United States District Court, N.D. Illinois
August 8, 2014
Darrion O. Foote, Plaintiff,
Mark Lolli, et al., Defendants.
FREDERICK J. KAPALA, District Judge.
Plaintiff's objection to the magistrate's order (styled as a motion to object)  is overruled.
Plaintiff, Darrion Foote, objects to the May 22, 2014 order of the magistrate judge to whom this case has been referred, arguing that the magistrate judge erred in refusing to impose sanctions based on his "constitutional right to privacy under HIPAA that defense counsel blatantly violated" when defendant Meyers provided copies of plaintiff's medical records to defendant Lewis' attorneys without a HIPAA authorization form. (Pl. Obj. 2.) According to the parties, Meyers did not provide Lewis' (who happens to be one of plaintiff's medical providers) attorneys with a copy of plaintiff's medical records, rather the University of Illinois College of Medicine (who employs Lewis but is not a party to this action otherwise) disclosed such materials.

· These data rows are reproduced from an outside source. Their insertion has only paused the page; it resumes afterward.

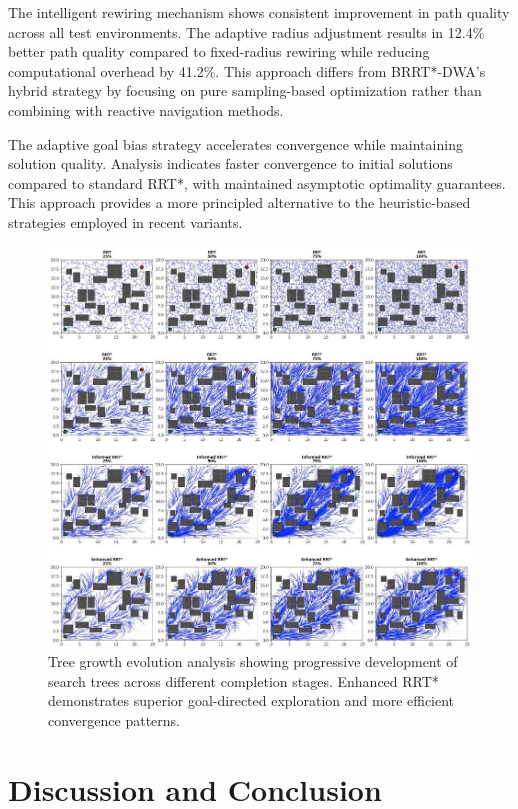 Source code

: \documentclass[pdflatex,sn-mathphys-num]{sn-jnl}
\theoremstyle{thmstyleone}%
\theoremstyle{thmstyletwo}%
\theoremstyle{thmstylethree}%
\begin{document}
The intelligent rewiring mechanism shows consistent improvement in path quality across all test environments. The adaptive radius adjustment results in 12.4\% better path quality compared to fixed-radius rewiring while reducing computational overhead by 41.2\%. This approach differs from BRRT*-DWA's \cite{30} hybrid strategy by focusing on pure sampling-based optimization rather than combining with reactive navigation methods.

The adaptive goal bias strategy accelerates convergence while maintaining solution quality. Analysis indicates faster convergence to initial solutions compared to standard RRT*, with maintained asymptotic optimality guarantees. This approach provides a more principled alternative to the heuristic-based strategies employed in recent variants.

\begin{figure}[htbp]
\centering
\includegraphics[width=\textwidth]{paper_figure_2_tree_growth.jpeg}
\caption{Tree growth evolution analysis showing progressive development of search trees across different completion stages. Enhanced RRT* demonstrates superior goal-directed exploration and more efficient convergence patterns.}
\label{fig:f2}
\end{figure}

\section{Discussion and Conclusion}\label{sec5}
\end{document}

"A district court may only overturn a magistrate's decision if the decision is clearly erroneous or is contrary to law.'" Jones v. City of Elkhart, Ind. , 737 F.3d 1107, 1115 (7th Cir. 2013) (quoting Fed.R.Civ.P. 72(a)). "In short, " the district judge reviews magistrate-judge decisions "for clear error." Domanus v. Lewicki , 742 F.3d 290, 295 (7th Cir. 2014). "The clear error standard means that the district court can overturn the magistrate judge's ruling only if the district court is left with the definite and firm conviction that a mistake has been made." Weeks v. Samsung Heavy Indus. Co. , 126 F.3d 926, 943 (7th Cir. 1997).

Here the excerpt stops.